The chorus of the song sees the protagonist say he won't let his detractors "knock me off my grind" before repeatedly proclaiming that "I got murder on my mind". The second verse describes an emotional scene where the protagonist accidentally kills his friend. In the verse, Melly says:I didn't even mean to shoot 'em, he just caught me by surprise

I reloaded my pistol, cocked it back, and shot him twice

His body dropped down to the floor and he got teardrops in his eyes

He grabbed me by my hands and said he was afraid to die

I told 'em it's too late my friend, it's time to say "Goodbye"

And he died inside my arms, blood all on my shirt

==Commercial performance==
After news broke of YNW Melly's murder charges on February 13, 2019, "Murder on My Mind" garnered major public interest. Days later, the song reached number one on the US Apple Music chart.
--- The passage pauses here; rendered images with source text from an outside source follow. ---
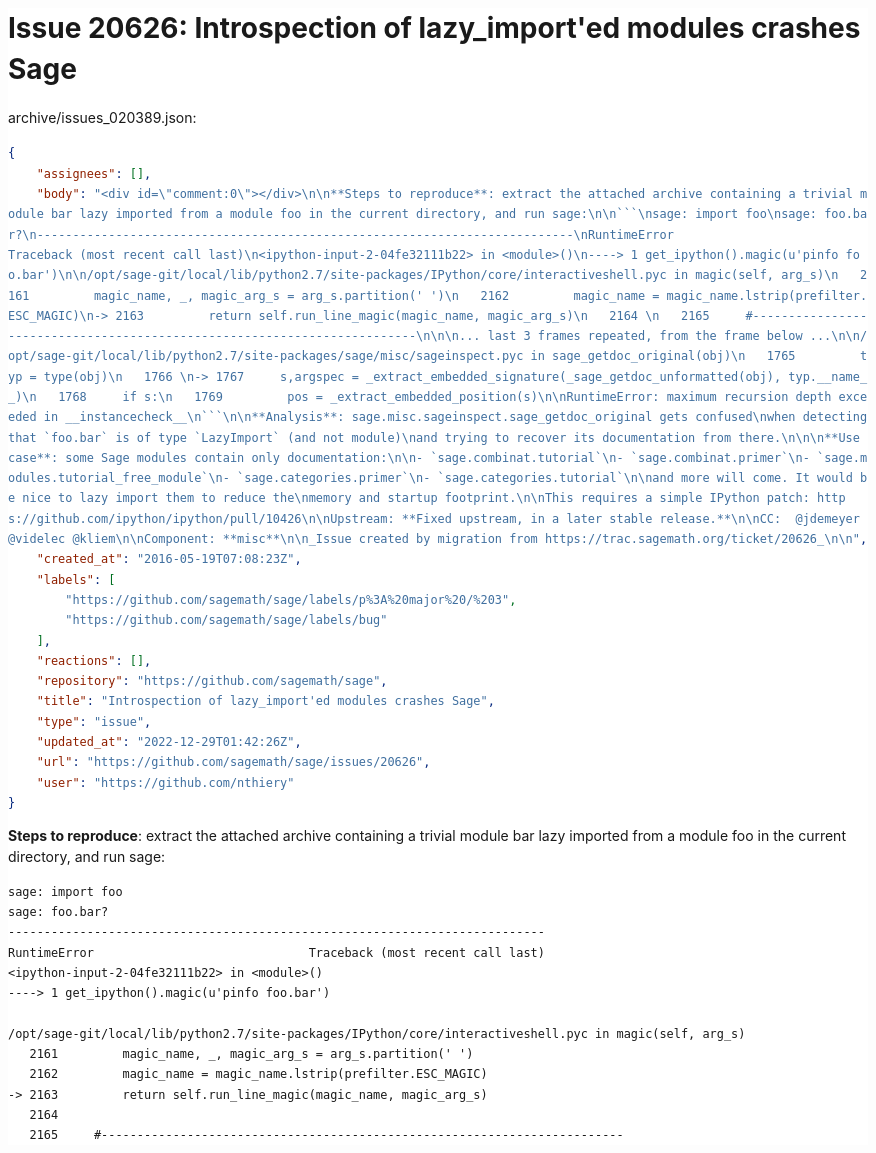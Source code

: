 # Issue 20626: Introspection of lazy_import'ed modules crashes Sage

archive/issues_020389.json:
```json
{
    "assignees": [],
    "body": "<div id=\"comment:0\"></div>\n\n**Steps to reproduce**: extract the attached archive containing a trivial module bar lazy imported from a module foo in the current directory, and run sage:\n\n```\nsage: import foo\nsage: foo.bar?\n---------------------------------------------------------------------------\nRuntimeError                              Traceback (most recent call last)\n<ipython-input-2-04fe32111b22> in <module>()\n----> 1 get_ipython().magic(u'pinfo foo.bar')\n\n/opt/sage-git/local/lib/python2.7/site-packages/IPython/core/interactiveshell.pyc in magic(self, arg_s)\n   2161         magic_name, _, magic_arg_s = arg_s.partition(' ')\n   2162         magic_name = magic_name.lstrip(prefilter.ESC_MAGIC)\n-> 2163         return self.run_line_magic(magic_name, magic_arg_s)\n   2164 \n   2165     #-------------------------------------------------------------------------\n\n\n... last 3 frames repeated, from the frame below ...\n\n/opt/sage-git/local/lib/python2.7/site-packages/sage/misc/sageinspect.pyc in sage_getdoc_original(obj)\n   1765         typ = type(obj)\n   1766 \n-> 1767     s,argspec = _extract_embedded_signature(_sage_getdoc_unformatted(obj), typ.__name__)\n   1768     if s:\n   1769         pos = _extract_embedded_position(s)\n\nRuntimeError: maximum recursion depth exceeded in __instancecheck__\n```\n\n**Analysis**: sage.misc.sageinspect.sage_getdoc_original gets confused\nwhen detecting that `foo.bar` is of type `LazyImport` (and not module)\nand trying to recover its documentation from there.\n\n\n**Use case**: some Sage modules contain only documentation:\n\n- `sage.combinat.tutorial`\n- `sage.combinat.primer`\n- `sage.modules.tutorial_free_module`\n- `sage.categories.primer`\n- `sage.categories.tutorial`\n\nand more will come. It would be nice to lazy import them to reduce the\nmemory and startup footprint.\n\nThis requires a simple IPython patch: https://github.com/ipython/ipython/pull/10426\n\nUpstream: **Fixed upstream, in a later stable release.**\n\nCC:  @jdemeyer @videlec @kliem\n\nComponent: **misc**\n\n_Issue created by migration from https://trac.sagemath.org/ticket/20626_\n\n",
    "created_at": "2016-05-19T07:08:23Z",
    "labels": [
        "https://github.com/sagemath/sage/labels/p%3A%20major%20/%203",
        "https://github.com/sagemath/sage/labels/bug"
    ],
    "reactions": [],
    "repository": "https://github.com/sagemath/sage",
    "title": "Introspection of lazy_import'ed modules crashes Sage",
    "type": "issue",
    "updated_at": "2022-12-29T01:42:26Z",
    "url": "https://github.com/sagemath/sage/issues/20626",
    "user": "https://github.com/nthiery"
}
```
<div id="comment:0"></div>

**Steps to reproduce**: extract the attached archive containing a trivial module bar lazy imported from a module foo in the current directory, and run sage:

```
sage: import foo
sage: foo.bar?
---------------------------------------------------------------------------
RuntimeError                              Traceback (most recent call last)
<ipython-input-2-04fe32111b22> in <module>()
----> 1 get_ipython().magic(u'pinfo foo.bar')

/opt/sage-git/local/lib/python2.7/site-packages/IPython/core/interactiveshell.pyc in magic(self, arg_s)
   2161         magic_name, _, magic_arg_s = arg_s.partition(' ')
   2162         magic_name = magic_name.lstrip(prefilter.ESC_MAGIC)
-> 2163         return self.run_line_magic(magic_name, magic_arg_s)
   2164 
   2165     #-------------------------------------------------------------------------

```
On national charts, it peaked inside the top 20 in the US, the UK, and New Zealand, as well as reaching the top 10 in both Canada and Belgium.

As of 2022, "Murder on My Mind" is certified four-times platinum.

==Charts==
===Weekly charts===

Weekly chart performance for "Murder on My Mind"
| Chart (2019) | Peak position |
|---|---|
| Australia (ARIA) | 57 |
| Belgium (Ultratip Bubbling Under Flanders) | 9 |
| Canada (Canadian Hot 100) | 9 |
| Ireland (IRMA) | 24 |
| Netherlands (Single Top 100) | 66 |
| New Zealand (Recorded Music NZ) | 18 |
| Norway (VG-lista) | 30 |
| Portugal (AFP) | 58 |
| Sweden (Sverigetopplistan) | 39 |
| UK Singles (Official Charts) | 20 |
| US Billboard Hot 100 | 14 |
| US Hot R&B/Hip-Hop Songs (Billboard) | 7 |
| US Rolling Stone Top 100 | 86 |

2023 weekly chart performance for "Murder on My Mind"
| Chart (2023) | Peak position |
|---|---|
| Portugal (AFP) | 53 |

===Year-end charts===

Year-end chart performance for "Murder on My Mind"
| Chart (2019) | Position |
|---|---|
| Canada (Canadian Hot 100) | 57 |
| Portugal (AFP) | 200 |
| US Billboard Hot 100 | 66 |
| US Hot R&B/Hip-Hop Songs (Billboard) | 30 |
| US Rolling Stone Top 100 | 25 |

==Certifications==

Certifications for "Murder on My Mind"
| Region | Certification | Certified units/sales |
| Australia (ARIA) | Platinum | 70,000^{‡} |
| Denmark (IFPI Danmark) | Platinum | 90,000^{‡} |
| France (SNEP) | Platinum | 200,000^{‡} |
| Italy (FIMI) | Gold | 50,000^{‡} |
| New Zealand (RMNZ) | 2× Platinum | 60,000^{‡} |
| Poland (ZPAV) | Gold | 25,000^{‡} |
| Portugal (AFP) | Platinum | 10,000^{‡} |
| United Kingdom (BPI) | Platinum | 600,000^{‡} |
| United States (RIAA) | 6× Platinum | 6,000,000^{‡} |
^{‡} Sales+streaming figures based on certification alone.